Elasticsearch Change Tracking plugin


(Thomas Peuss) #1

Hi!

I have coded a small plugin for Elasticsearch that tracks changes to
indices (inspired by https://github.com/elasticsearch/elasticsearch/issues/1242)
and makes that information available through a REST action.

You find the code here: https://github.com/derryx/elasticsearch-changes-plugin

Comments welcome
Thomas


(David Pilato) #2

Heya,

That's a very interesting plugin ! Just like the couchdb _changes API.
Nice work ! I will try to play with it in the next days.

BTW, I just submit a Pull request [1] to add it in the plugins section [2] :

Just a few comments about the plugin. ZIP file is not available in your
repository.
You should add maven-assembly-plugin in your pom.xml to generate it.
I added some comments in your repo about that [3].

HTH
David.

[1] https://github.com/elasticsearch/elasticsearch.github.com/pull/152
[2] http://www.elasticsearch.org/guide/reference/modules/plugins.html
[3]
https://github.com/derryx/elasticsearch-changes-plugin/commit/c7895ca976705d
f9a9a2a37927023d8a0b282ca5#commitcomment-1017313

-----Message d'origine-----
De : elasticsearch@googlegroups.com
[mailto:elasticsearch@googlegroups.com] De la part de Thomas Peuss
Envoyé : lundi 27 février 2012 21:12
À : elasticsearch
Objet : Elasticsearch Change Tracking plugin

Hi!

I have coded a small plugin for Elasticsearch that tracks changes to
indices (inspired by
https://github.com/elasticsearch/elasticsearch/issues/1242)
and makes that information available through a REST action.

You find the code here: https://github.com/derryx/elasticsearch-
changes-plugin

Comments welcome
Thomas


(Thomas Peuss) #3

Hi David!

On 27 Feb., 23:51, "David Pilato" da...@pilato.fr wrote:

Heya,

That's a very interesting plugin ! Just like the couchdb _changes API.
Nice work ! I will try to play with it in the next days.

BTW, I just submit a Pull request [1] to add it in the plugins section [2] :

Just a few comments about the plugin. ZIP file is not available in your
repository.
You should add maven-assembly-plugin in your pom.xml to generate it.
I added some comments in your repo about that [3].

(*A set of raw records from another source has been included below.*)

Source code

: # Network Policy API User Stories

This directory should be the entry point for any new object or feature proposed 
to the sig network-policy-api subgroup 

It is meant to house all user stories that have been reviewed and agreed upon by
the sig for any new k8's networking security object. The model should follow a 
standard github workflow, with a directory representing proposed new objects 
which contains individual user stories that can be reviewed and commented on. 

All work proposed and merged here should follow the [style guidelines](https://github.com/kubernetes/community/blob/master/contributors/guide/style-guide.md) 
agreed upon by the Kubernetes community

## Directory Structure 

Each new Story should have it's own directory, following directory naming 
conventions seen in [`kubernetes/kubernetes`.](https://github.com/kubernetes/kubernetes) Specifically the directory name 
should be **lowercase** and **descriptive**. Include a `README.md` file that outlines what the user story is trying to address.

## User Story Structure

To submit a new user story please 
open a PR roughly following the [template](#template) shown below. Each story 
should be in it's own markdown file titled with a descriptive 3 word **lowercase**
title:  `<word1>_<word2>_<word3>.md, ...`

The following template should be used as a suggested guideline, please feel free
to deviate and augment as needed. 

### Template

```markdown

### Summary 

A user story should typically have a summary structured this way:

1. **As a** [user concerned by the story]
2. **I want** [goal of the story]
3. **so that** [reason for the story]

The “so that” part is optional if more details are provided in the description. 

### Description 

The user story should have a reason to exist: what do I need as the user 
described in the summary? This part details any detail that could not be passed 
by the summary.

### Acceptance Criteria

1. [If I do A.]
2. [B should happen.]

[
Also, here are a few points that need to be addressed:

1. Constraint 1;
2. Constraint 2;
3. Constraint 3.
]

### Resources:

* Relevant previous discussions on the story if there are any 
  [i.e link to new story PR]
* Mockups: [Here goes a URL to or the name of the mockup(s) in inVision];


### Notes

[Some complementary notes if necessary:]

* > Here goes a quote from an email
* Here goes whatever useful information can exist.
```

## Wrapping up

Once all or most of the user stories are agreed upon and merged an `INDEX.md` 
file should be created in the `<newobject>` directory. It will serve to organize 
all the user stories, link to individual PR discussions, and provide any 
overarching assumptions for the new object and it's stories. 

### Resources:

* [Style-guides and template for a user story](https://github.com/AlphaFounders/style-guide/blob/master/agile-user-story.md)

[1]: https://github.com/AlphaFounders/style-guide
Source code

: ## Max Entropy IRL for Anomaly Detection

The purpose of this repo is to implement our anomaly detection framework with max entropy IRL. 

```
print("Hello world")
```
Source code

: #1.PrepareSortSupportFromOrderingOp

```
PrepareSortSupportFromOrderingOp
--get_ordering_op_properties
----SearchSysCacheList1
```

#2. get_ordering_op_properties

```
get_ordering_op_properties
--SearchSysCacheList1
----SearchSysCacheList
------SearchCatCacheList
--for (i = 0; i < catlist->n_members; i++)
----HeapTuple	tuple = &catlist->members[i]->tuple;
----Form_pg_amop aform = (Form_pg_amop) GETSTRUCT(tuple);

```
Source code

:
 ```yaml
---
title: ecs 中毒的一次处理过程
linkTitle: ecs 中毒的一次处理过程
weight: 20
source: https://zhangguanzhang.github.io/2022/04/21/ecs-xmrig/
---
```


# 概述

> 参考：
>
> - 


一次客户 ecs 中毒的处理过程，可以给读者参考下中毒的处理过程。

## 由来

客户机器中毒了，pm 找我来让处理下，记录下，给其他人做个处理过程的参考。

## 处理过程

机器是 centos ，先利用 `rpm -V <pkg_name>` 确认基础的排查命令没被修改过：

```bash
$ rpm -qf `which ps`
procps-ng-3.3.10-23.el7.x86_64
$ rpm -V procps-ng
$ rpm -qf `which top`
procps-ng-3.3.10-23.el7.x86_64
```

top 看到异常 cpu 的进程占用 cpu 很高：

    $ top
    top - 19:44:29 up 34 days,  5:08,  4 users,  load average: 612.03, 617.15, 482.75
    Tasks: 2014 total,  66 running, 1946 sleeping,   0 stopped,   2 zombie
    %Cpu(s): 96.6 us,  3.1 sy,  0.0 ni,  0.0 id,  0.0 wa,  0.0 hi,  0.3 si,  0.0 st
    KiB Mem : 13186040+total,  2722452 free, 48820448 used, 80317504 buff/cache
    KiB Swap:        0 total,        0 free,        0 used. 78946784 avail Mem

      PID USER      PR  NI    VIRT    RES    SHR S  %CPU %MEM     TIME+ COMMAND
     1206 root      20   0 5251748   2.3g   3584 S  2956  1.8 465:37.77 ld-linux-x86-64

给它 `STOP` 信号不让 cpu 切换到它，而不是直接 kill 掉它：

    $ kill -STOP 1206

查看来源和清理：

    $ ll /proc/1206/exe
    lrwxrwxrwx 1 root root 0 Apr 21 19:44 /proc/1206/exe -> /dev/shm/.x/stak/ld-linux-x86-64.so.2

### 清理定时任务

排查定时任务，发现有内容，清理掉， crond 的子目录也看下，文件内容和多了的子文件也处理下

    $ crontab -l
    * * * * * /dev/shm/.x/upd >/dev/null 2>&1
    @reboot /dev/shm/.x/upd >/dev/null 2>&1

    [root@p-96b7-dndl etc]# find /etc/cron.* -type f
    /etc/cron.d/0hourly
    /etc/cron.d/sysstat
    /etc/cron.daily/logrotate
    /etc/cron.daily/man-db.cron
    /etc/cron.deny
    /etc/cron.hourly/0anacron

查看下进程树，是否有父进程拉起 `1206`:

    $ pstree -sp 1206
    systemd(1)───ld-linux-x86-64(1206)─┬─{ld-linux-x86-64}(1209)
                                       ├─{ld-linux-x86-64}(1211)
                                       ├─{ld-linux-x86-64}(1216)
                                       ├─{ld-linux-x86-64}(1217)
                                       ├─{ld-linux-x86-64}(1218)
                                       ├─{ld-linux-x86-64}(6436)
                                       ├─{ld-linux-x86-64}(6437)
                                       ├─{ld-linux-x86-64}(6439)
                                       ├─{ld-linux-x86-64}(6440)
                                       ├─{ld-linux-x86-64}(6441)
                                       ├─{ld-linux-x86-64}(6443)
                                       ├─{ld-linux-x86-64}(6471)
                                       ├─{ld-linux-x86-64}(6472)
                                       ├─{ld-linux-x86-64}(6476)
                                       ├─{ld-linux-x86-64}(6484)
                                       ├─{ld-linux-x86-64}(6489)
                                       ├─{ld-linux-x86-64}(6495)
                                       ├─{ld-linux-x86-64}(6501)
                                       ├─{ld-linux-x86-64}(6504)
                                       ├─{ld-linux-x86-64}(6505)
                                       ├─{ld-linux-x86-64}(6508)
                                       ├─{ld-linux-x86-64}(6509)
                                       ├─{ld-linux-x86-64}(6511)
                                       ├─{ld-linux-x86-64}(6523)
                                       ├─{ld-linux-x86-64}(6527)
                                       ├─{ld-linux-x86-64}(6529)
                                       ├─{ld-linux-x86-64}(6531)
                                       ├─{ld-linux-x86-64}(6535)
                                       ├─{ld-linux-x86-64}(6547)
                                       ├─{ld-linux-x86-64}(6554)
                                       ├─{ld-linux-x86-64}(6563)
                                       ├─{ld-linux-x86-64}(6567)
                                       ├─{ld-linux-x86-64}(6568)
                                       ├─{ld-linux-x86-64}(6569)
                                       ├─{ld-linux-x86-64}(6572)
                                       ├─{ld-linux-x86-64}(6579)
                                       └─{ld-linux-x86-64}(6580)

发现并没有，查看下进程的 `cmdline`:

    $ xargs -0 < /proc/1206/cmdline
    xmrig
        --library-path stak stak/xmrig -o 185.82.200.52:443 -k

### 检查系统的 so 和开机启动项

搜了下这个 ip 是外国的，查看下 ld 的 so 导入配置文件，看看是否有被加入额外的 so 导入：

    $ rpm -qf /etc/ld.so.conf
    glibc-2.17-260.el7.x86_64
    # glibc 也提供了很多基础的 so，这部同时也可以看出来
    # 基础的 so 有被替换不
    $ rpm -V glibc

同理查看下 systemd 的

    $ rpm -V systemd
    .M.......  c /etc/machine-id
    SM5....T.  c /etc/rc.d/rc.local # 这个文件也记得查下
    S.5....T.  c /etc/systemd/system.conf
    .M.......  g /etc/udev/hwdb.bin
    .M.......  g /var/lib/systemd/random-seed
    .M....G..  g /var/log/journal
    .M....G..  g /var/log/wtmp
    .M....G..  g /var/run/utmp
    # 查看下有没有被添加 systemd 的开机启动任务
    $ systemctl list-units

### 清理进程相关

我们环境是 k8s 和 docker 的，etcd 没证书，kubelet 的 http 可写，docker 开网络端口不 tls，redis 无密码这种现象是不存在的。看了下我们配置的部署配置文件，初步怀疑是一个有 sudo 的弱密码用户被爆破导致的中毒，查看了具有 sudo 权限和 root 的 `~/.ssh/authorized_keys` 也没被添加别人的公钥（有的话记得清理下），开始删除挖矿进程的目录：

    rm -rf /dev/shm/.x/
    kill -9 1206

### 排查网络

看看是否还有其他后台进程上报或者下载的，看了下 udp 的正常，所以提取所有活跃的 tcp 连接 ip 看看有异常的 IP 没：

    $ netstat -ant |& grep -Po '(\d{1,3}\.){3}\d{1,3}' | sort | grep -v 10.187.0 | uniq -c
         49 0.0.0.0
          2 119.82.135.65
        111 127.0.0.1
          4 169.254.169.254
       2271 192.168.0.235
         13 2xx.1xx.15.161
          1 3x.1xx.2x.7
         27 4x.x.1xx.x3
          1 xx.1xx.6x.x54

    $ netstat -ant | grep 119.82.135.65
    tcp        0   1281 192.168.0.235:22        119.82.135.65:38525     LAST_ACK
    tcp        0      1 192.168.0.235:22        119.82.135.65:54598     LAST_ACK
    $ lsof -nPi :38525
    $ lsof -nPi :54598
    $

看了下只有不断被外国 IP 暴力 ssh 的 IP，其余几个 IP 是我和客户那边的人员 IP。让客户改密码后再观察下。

I fix that tonight. Thanks for the hint.

CU
Thomas


(Shay Banon) #4

Heya, looks interesting. A had a quick look at the implementation, note that shards can move to a primary mode, and in this case, the tracking code won't happen. This is not how I would implement _changes (in memory circular buffer), but I can see where it might fit certain scenarios.

On Tuesday, February 28, 2012 at 9:23 AM, Thomas Peuss wrote:

Hi David!

On 27 Feb., 23:51, "David Pilato" <da...@pilato.fr (http://pilato.fr)> wrote:

Heya,

That's a very interesting plugin ! Just like the couchdb _changes API.
Nice work ! I will try to play with it in the next days.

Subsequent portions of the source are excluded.